CBDC An online financial institution neon illustration

Federal Reserve nears FedNow Service rollout but clarifies it has no links with CBDCs

The Federal Reserve has stated that its FedNow Service is not related to a central bank digital currency (CBDC), amid a growing public rejection of a state-backed digital currency in the United States.

The Federal Reserve made the announcement via a statement on its official website where it tagged the FedNow Service as “ready.” The service went live on July 20, offering instant payment for transfers between financial institutions.

“The FedNow Service is not related to a digital currency,” the Federal Reserve noted. “The FedNow Service is neither a form of currency nor a step toward eliminating any form of payment, including cash.”

The institution added that it has yet to decide on rolling out CBDCs, stating that it will require congressional approval to launch the offering in the U.S. Since the announcement, a cross-section of the public has likened the FedNow Service to a CBDC, given its array of features.

The service promises uninterrupted round-the-clock real-time transfers and liquidity management transfer capability. Information obtained from the statement indicates a private-sector instant payment service powered by a joint account at the Reserve Bank.

Other features of the service include the option for participants to join a receive-only status, request for payment capability, and fraud detection tools. In a strong show of readiness, the Federal Reserve announced that it had onboarded 41 financial institutions and 15 service providers, expecting instant success as its previous offerings—Fedwire and FedACH.

Investors like Balaji Srinivasan poked holes in the Federal Reserve’s claims in March, saying that while there is a technical distinction between a CBDC and the FedNow, the lines are blurred “from a civil liberties standpoint.”

“I think of FedNow as a little bit like a virus that has evolved to evade recognition by changing its sequence without really changing its function,” Srinivasan said. “People are immunized against the term ‘central bank digital currency’, but not all forms of increased ‘central bank digital control’, and FedNow is certainly the latter.”

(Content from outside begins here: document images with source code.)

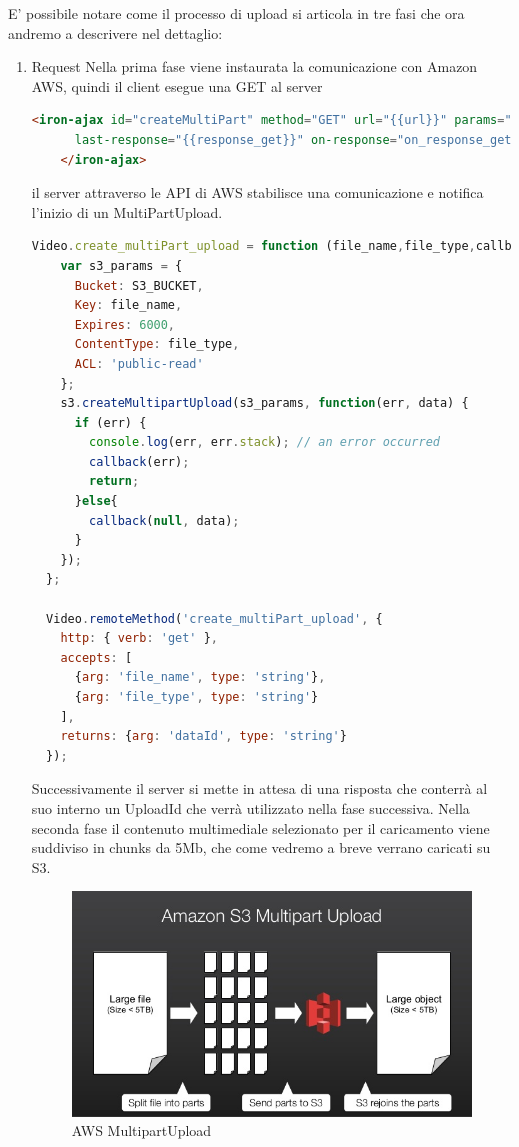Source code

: E’ possibile notare come il processo di upload si articola in tre fasi che ora andremo a descrivere nel dettaglio:
\begin{enumerate}
\item {Request}
   Nella prima fase viene instaurata la comunicazione con Amazon AWS, quindi il client esegue una GET al server
  \begin{lstlisting}[language=html]
  <iron-ajax id="createMultiPart" method="GET" url="{{url}}" params="{{params}}"
      last-response="{{response_get}}" on-response="on_response_get">
    </iron-ajax>
\end{lstlisting}
il server attraverso le API di AWS stabilisce una comunicazione e notifica l’inizio di un MultiPartUpload.
\begin{lstlisting}[language=javascript]
Video.create_multiPart_upload = function (file_name,file_type,callback){
    var s3_params = {
      Bucket: S3_BUCKET,
      Key: file_name,
      Expires: 6000,
      ContentType: file_type,
      ACL: 'public-read'      
    };
    s3.createMultipartUpload(s3_params, function(err, data) {
      if (err) {
        console.log(err, err.stack); // an error occurred
        callback(err);
        return;
      }else{
        callback(null, data);
      }
    });
  };
  
  Video.remoteMethod('create_multiPart_upload', {
    http: { verb: 'get' },
    accepts: [
      {arg: 'file_name', type: 'string'},
      {arg: 'file_type', type: 'string'}
    ],
    returns: {arg: 'dataId', type: 'string'}
  });

\end{lstlisting}
Successivamente il server si mette in attesa di una risposta che conterrà al suo interno un UploadId che verrà utilizzato nella fase successiva.
Nella seconda fase il contenuto multimediale selezionato per il caricamento viene suddiviso in chunks da 5Mb, che come vedremo a breve verrano caricati su S3.




\begin{figure}[htb]
 \centering
 \includegraphics[width=1.0\linewidth]{images/chapter6/multipart.jpg}\hfill
 \caption[Web Components]{AWS MultipartUpload}
 \label{fig:fourV}
\end{figure}



\end{enumerate}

He argues that the new service is highly centralized, requiring all payments to pass through a fed-controlled server. He argues that the feature of a government-to-consumer system will give the government increased control over individuals’ bank accounts.

CBDCs a tool for heightened government control?

While over 100 countries are cantering toward the launch of their CBDCs, developments in the U.S. have been brought to a grinding halt. States are taking preemptive steps to ban the application of a digital dollar on their turf, describing them as a government surveillance tool.

Florida moved to pass a bill banning the use of a proposed digital dollar, with North Carolina adopting the same stance. In June, U.S. credit unions penned a letter supporting an anti-CBDC bill on the grounds of an absence of clear legislation to support their development.

“The Biden administration’s efforts to inject a Centralized Bank Digital Currency is about surveillance and control. Today’s announcement will protect Florida consumers and businesses from the reckless adoption of a ‘centralized digital dollar,’ which will stifle innovation and promote government-sanctioned surveillance,” Florida State Governor Ron DeSantis said.